Guyana’s legal question should have been whether Venezuela was legally ‘estopped’ rather than give it openings to challenge the 1899 Arbitral Award and our recognized border

Dear Editor,

I have no doubt that under international law, Guyana has sovereignty over the Essequibo. But I am not fully confident in the way that the Government of Guyana and its legal team are conducting Guyana’s case before the International Court of Justice (ICJ). In 1962, Venezuela suddenly asserted that the Arbitral Award of 1899 was null and void. Under international law Venezuela’s assertion did not create a dispute over the 1899 Arbitral Award or the boundary. Venezuela had expressly accepted the 1899 Arbitral Award and the boundary and done so for decades. The ICJ itself had previously held that a country that has accepted a border for decades is legally ‘estopped’ from challenging it several decades later. Put simply, Venezuela had accepted the Arbitral Award, had left it for too long and was legally unable to challenge it.

Stabroek News has always and rightly carried a strong line that there is no border dispute with Venezuela. There was a controversy as a result of Venezuela’s contention that the Arbitral Award was null and void. For more than fifty years that was Guyana’s position. The ICJ does not deal with controversy. It decides legal disputes. What legal dispute should Guyana have submitted to the ICJ? The legal question should have been whether Venezuela was legally ‘estopped’ and had lost the substantive right to challenge the 1899 Arbitral Award.
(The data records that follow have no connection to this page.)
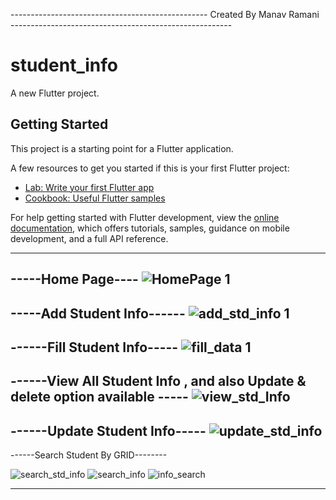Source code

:
------------------------------------------------- Created By Manav Ramani -------------------------------------------------------

# student_info

A new Flutter project.

## Getting Started

This project is a starting point for a Flutter application.

A few resources to get you started if this is your first Flutter project:

- [Lab: Write your first Flutter app](https://docs.flutter.dev/get-started/codelab)
- [Cookbook: Useful Flutter samples](https://docs.flutter.dev/cookbook)

For help getting started with Flutter development, view the
[online documentation](https://docs.flutter.dev/), which offers tutorials,
samples, guidance on mobile development, and a full API reference.

---------------------------------------------------------------------------------------------------------------------------------
-----Home Page----
![HomePage 1](https://github.com/MrManavRamani-Flutter/Student-Info/assets/148671843/29ad6a53-8e94-475e-8a51-38cb23e76e1d)
---------------------------------------------------------------------------------------------------------------------------------
-----Add Student Info------
![add_std_info 1](https://github.com/MrManavRamani-Flutter/Student-Info/assets/148671843/ad305472-2b40-43b5-9625-219f0cc4fad7)
---------------------------------------------------------------------------------------------------------------------------------
------Fill Student Info-----
![fill_data 1](https://github.com/MrManavRamani-Flutter/Student-Info/assets/148671843/fb4c0b2b-999a-4079-8d0c-c1df4226986d)
---------------------------------------------------------------------------------------------------------------------------------
------View All Student Info , and also Update & delete option available -----
![view_std_Info](https://github.com/MrManavRamani-Flutter/Student-Info/assets/148671843/e375d006-ccca-47a2-873e-4fe3b28daba2)
---------------------------------------------------------------------------------------------------------------------------------
------Update Student Info-----
![update_std_info](https://github.com/MrManavRamani-Flutter/Student-Info/assets/148671843/c6aad25f-42e5-412a-8969-256975ec0e2c)
---------------------------------------------------------------------------------------------------------------------------------
------Search Student By GRID--------

![search_std_info](https://github.com/MrManavRamani-Flutter/Student-Info/assets/148671843/f3a339cc-6b80-4ae1-968b-c16e1325469c)
![search_info](https://github.com/MrManavRamani-Flutter/Student-Info/assets/148671843/756d75df-f48f-4b8c-bda9-777a6820fa3c)
![info_search](https://github.com/MrManavRamani-Flutter/Student-Info/assets/148671843/04d0f55b-6637-4fc1-a8a3-f4c24e28c4ac)

---------------------------------------------------------------------------------------------------------------------------------
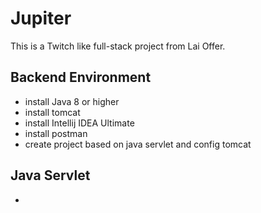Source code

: # Jupiter

This is a Twitch like full-stack project from Lai Offer.

## Backend Environment
- install Java 8 or higher
- install tomcat
- install Intellij IDEA Ultimate
- install postman
- create project based on java servlet and config tomcat

## Java Servlet
-  
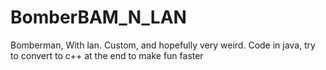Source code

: # BomberBAM_N_LAN
Bomberman, With lan. Custom, and hopefully very weird. Code in java, try to convert to c++ at the end to make fun faster

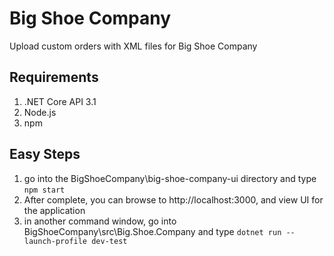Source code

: Big Shoe Company
==============
Upload custom orders with XML files for Big Shoe Company

## Requirements ##
1. .NET Core API 3.1
2. Node.js
3. npm

## Easy Steps ##
1. go into the BigShoeCompany\big-shoe-company-ui directory and type  `npm start`
2. After complete, you can browse to  http://localhost:3000, and view UI for the application
3. in another command window, go into BigShoeCompany\src\Big.Shoe.Company and type `dotnet run --launch-profile dev-test`
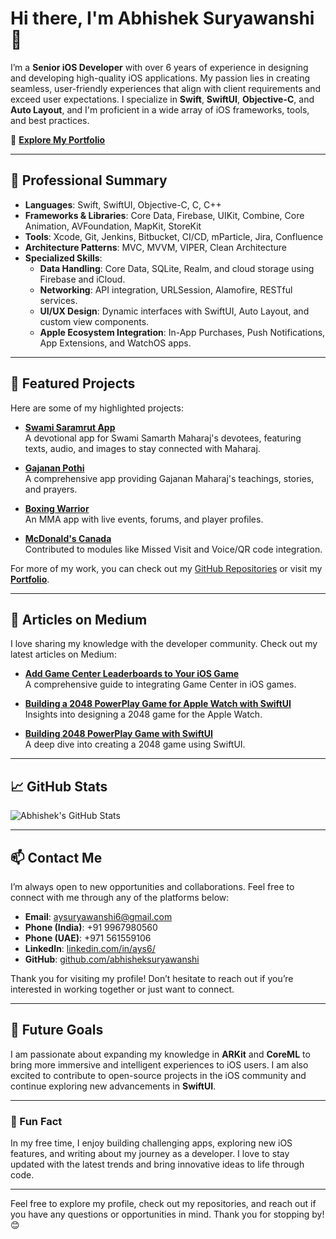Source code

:# Hi there, I'm Abhishek Suryawanshi 👋

I’m a **Senior iOS Developer** with over 6 years of experience in designing and developing high-quality iOS applications. My passion lies in creating seamless, user-friendly experiences that align with client requirements and exceed user expectations. I specialize in **Swift**, **SwiftUI**, **Objective-C**, and **Auto Layout**, and I'm proficient in a wide array of iOS frameworks, tools, and best practices.

🔗 **[Explore My Portfolio](https://abhisheksuryawanshi.github.io)**

---

## 💼 Professional Summary

- **Languages**: Swift, SwiftUI, Objective-C, C, C++
- **Frameworks & Libraries**: Core Data, Firebase, UIKit, Combine, Core Animation, AVFoundation, MapKit, StoreKit
- **Tools**: Xcode, Git, Jenkins, Bitbucket, CI/CD, mParticle, Jira, Confluence
- **Architecture Patterns**: MVC, MVVM, VIPER, Clean Architecture
- **Specialized Skills**: 
  - **Data Handling**: Core Data, SQLite, Realm, and cloud storage using Firebase and iCloud.
  - **Networking**: API integration, URLSession, Alamofire, RESTful services.
  - **UI/UX Design**: Dynamic interfaces with SwiftUI, Auto Layout, and custom view components.
  - **Apple Ecosystem Integration**: In-App Purchases, Push Notifications, App Extensions, and WatchOS apps.

---

## 🌟 Featured Projects

Here are some of my highlighted projects:

- **[Swami Saramrut App](https://apps.apple.com/in/app/swami-saramrut/id6723893188)**  
  A devotional app for Swami Samarth Maharaj's devotees, featuring texts, audio, and images to stay connected with Maharaj.

- **[Gajanan Pothi](https://apps.apple.com/in/app/gajanan-pothi/id1444590339)**  
  A comprehensive app providing Gajanan Maharaj's teachings, stories, and prayers.

- **[Boxing Warrior](https://apps.apple.com/in/app/boxing-warrior/id6499583442)**  
  An MMA app with live events, forums, and player profiles. 

- **[McDonald's Canada](https://apps.apple.com/ca/app/mcdonalds-canada/id375695000)**  
  Contributed to modules like Missed Visit and Voice/QR code integration.

For more of my work, you can check out my [GitHub Repositories](https://github.com/abhisheksuryawanshi?tab=repositories) or visit my **[Portfolio](https://abhisheksuryawanshi.github.io)**.

---

## 📘 Articles on Medium

I love sharing my knowledge with the developer community. Check out my latest articles on Medium:

- **[Add Game Center Leaderboards to Your iOS Game](https://medium.com/@iosdev.abhi/add-game-center-leaderboards-to-your-ios-game-a-step-by-step-guide-a2222ab7d3fb)**  
  A comprehensive guide to integrating Game Center in iOS games.

- **[Building a 2048 PowerPlay Game for Apple Watch with SwiftUI](https://medium.com/@iosdev.abhi/building-a-2048-powerplay-game-for-apple-watch-with-swiftui-235e71d667c3)**  
  Insights into designing a 2048 game for the Apple Watch.

- **[Building 2048 PowerPlay Game with SwiftUI](https://medium.com/@iosdev.abhi/building-2048-powerplay-game-with-swiftui-423bf8a400a9)**  
  A deep dive into creating a 2048 game using SwiftUI.

---

## 📈 GitHub Stats

![Abhishek's GitHub Stats](https://github-readme-stats.vercel.app/api?username=abhisheksuryawanshi&show_icons=true&theme=default)

---

## 📫 Contact Me

I’m always open to new opportunities and collaborations. Feel free to connect with me through any of the platforms below:

- **Email**: [aysuryawanshi6@gmail.com](mailto:aysuryawanshi6@gmail.com)
- **Phone (India)**: +91 9967980560
- **Phone (UAE)**: +971 561559106
- **LinkedIn**: [linkedin.com/in/ays6/](https://linkedin.com/in/ays6/)
- **GitHub**: [github.com/abhisheksuryawanshi](https://github.com/abhisheksuryawanshi)

Thank you for visiting my profile! Don’t hesitate to reach out if you’re interested in working together or just want to connect.

---

## 🎯 Future Goals

I am passionate about expanding my knowledge in **ARKit** and **CoreML** to bring more immersive and intelligent experiences to iOS users. I am also excited to contribute to open-source projects in the iOS community and continue exploring new advancements in **SwiftUI**.

---

### 👀 Fun Fact

In my free time, I enjoy building challenging apps, exploring new iOS features, and writing about my journey as a developer. I love to stay updated with the latest trends and bring innovative ideas to life through code.

---

Feel free to explore my profile, check out my repositories, and reach out if you have any questions or opportunities in mind. Thank you for stopping by! 😊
Guyana’s Memorial mentions this in chapter 9 and concludes that Venezuela had lost the substantive legal right to dispute the validity of the Arbitral Award. But unfortunately, Guyana’s legal team chose to raise unnecessary additional issues that in fact have given Venezuela openings to challenge both the 1899 Arbitral Award and the boundary line.

For 119 years, Venezuela was unable to create a legal dispute over the Arbitral Award.  But following Guyana’s Application to the ICJ, the court has ruled that it has jurisdiction over two legal disputes – the validity of the Arbitral Award and the boundary between Guyana and Venezuela. Why did Guyana’s legal team create two legal disputes where none existed? Why did they not confine themselves to the well-known international law doctrine of ‘Estoppel’, as expressly recognized and applied by the ICJ? Paul Reichler and Philippe Sands claimed publicly in 2020 that they had secured an utterly favourable decision when the ICJ accepted jurisdiction. But, in fact, Guyana’s actual complaints will not be heard. The ICJ declined jurisdiction in relation to Venezuela’s occupation of Ankoko Island, Venezuela’s threats to use force and Venezuela’s violation of Guyana’s sovereignty.

Meanwhile Guyana’s Memorial to the ICJ is 317 pages long as the legal team adduce evidence to prove that the 1899 Arbitral Award is valid and binding and that Guyana’s established boundary is Guyana’s established boundary. In framing the legal question the way they did, Guyana’s legal team gave Venezuela openings to challenge the 1899 Arbitral Award and our recognized border, instead of restricting legal issue to Estoppel, which would have been fatal to Venezuela’s challenge. In response, Venezuela proposes to hold a referendum to gain a popular mandate to claim Essequibo. Yesterday (14 November 2023) Paul Reichler told the ICJ that the rights to Essequibo will finally be determined by the ICJ in its judgment on the merits. Yet, Guyana’s sovereignty over the Essequibo was legally unquestionable until Reichler and team were retained. Guyana has gone from a position of strength to a position of weakness requiring preliminary measures to preserve the border while the ICJ determines the validity of the ‘final and perfect settlement’ of the 1899 Arbitral Award and of the long established boundary line. How is it possible for the Government of Guyana, including two Attorneys-General, to permit this?